# Taking the detail plunge



## SCI-FI Larry (Nov 29, 2009)

Hello all - 

After building a number of Moebius kits (small flying sub, chariot, large flying sub) over the last few months I have just purchased the Space Pod. 

I want to try my hand at detailing this beyond what comes in the kit. To that end I have also ordered the Paragrafix Space Pod Photo Etched Enhancements.. To complete this project I would also like to add a lighting kit if one is available.. 

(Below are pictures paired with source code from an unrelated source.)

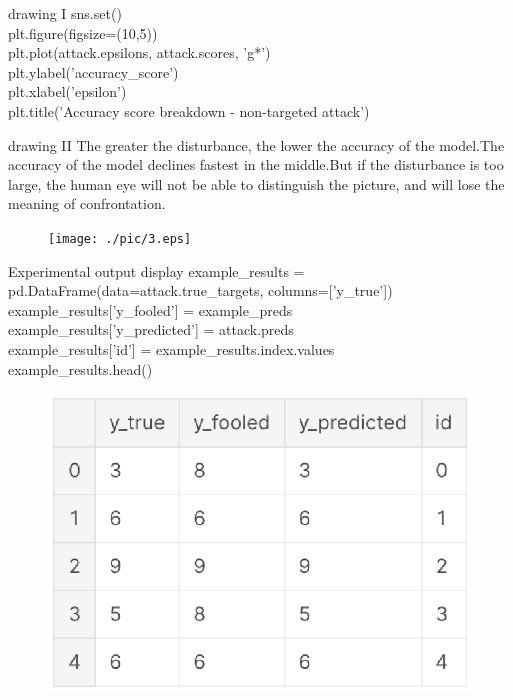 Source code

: \documentclass[
 size=14pt,
 paper=smartboard,  %
 mode=present, 		%
 display=slides, 	%
 style=tuliplab,  	%
 pauseslide,
 fleqn,leqno]{powerdot}
\begin{document}
\begin{slide}[toc=,bm=]{drawing I}
	sns.set()\\
	plt.figure(figsize=(10,5))\\
	plt.plot(attack.epsilons, attack.scores, 'g*')\\
	plt.ylabel('accuracy_score')\\
	plt.xlabel('epsilon')\\
	plt.title('Accuracy score breakdown - non-targeted attack')\\
	
\end{slide}

\begin{slide}[toc=,bm=]{drawing II}
		The greater the disturbance, the lower the accuracy of the model.The accuracy of the model declines fastest in the middle.But if the disturbance is too large, the human eye will not be able to distinguish the picture, and will lose the meaning of confrontation.
	\begin{center}
		\begin{figure}[htbp]
			\texttt{[image: ./pic/3.eps]}
		\end{figure}
	\end{center}
\end{slide}

\begin{slide}[toc=,bm=]{Experimental output display}
example_results = pd.DataFrame(data=attack.true_targets, columns=['y_true'])\\
example_results['y_fooled'] = example_preds\\
example_results['y_predicted'] = attack.preds\\
example_results['id'] = example_results.index.values\\
example_results.head()
		\begin{figure}[htbp]
			\includegraphics[scale=0.9]{./pic/4.eps}
		\end{figure}
	
\end{slide}
\end{document}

Does anyone have any suggestions ??

Thanks in advance for any advice..


----------



## Gemini1999 (Sep 25, 2008)

SCI-FI Larry said:


> Hello all -
> 
> After building a number of Moebius kits (small flying sub, chariot, large flying sub) over the last few months I have just purchased the Space Pod.
> 
> ...


Larry -

Give this a try for lighting:

http://www.monstersinmotion.com/cart/sci-fi-as-in-science-fiction-item-list-k-o-c-9_187/lost-in-space-moebius-space-pod-lighting-accessory-kit-p-12993

Bryan


----------



## Ace Airspeed (May 16, 2010)

Larry,

I used Paul's PE in my Space Pod build. It rocks! :thumbsup:

Are you going to post a WIP?


----------



## Paulbo (Sep 16, 2004)

Hi Larry,

Thanks! I just got back from taking a boatload of Galactica etch to the PO and was still in the Post Office frame of mind when I responded to your order (I won't have a chance to get to the PO in the morning). I'm going to pack it up right now and the postman will pick it up tomorrow.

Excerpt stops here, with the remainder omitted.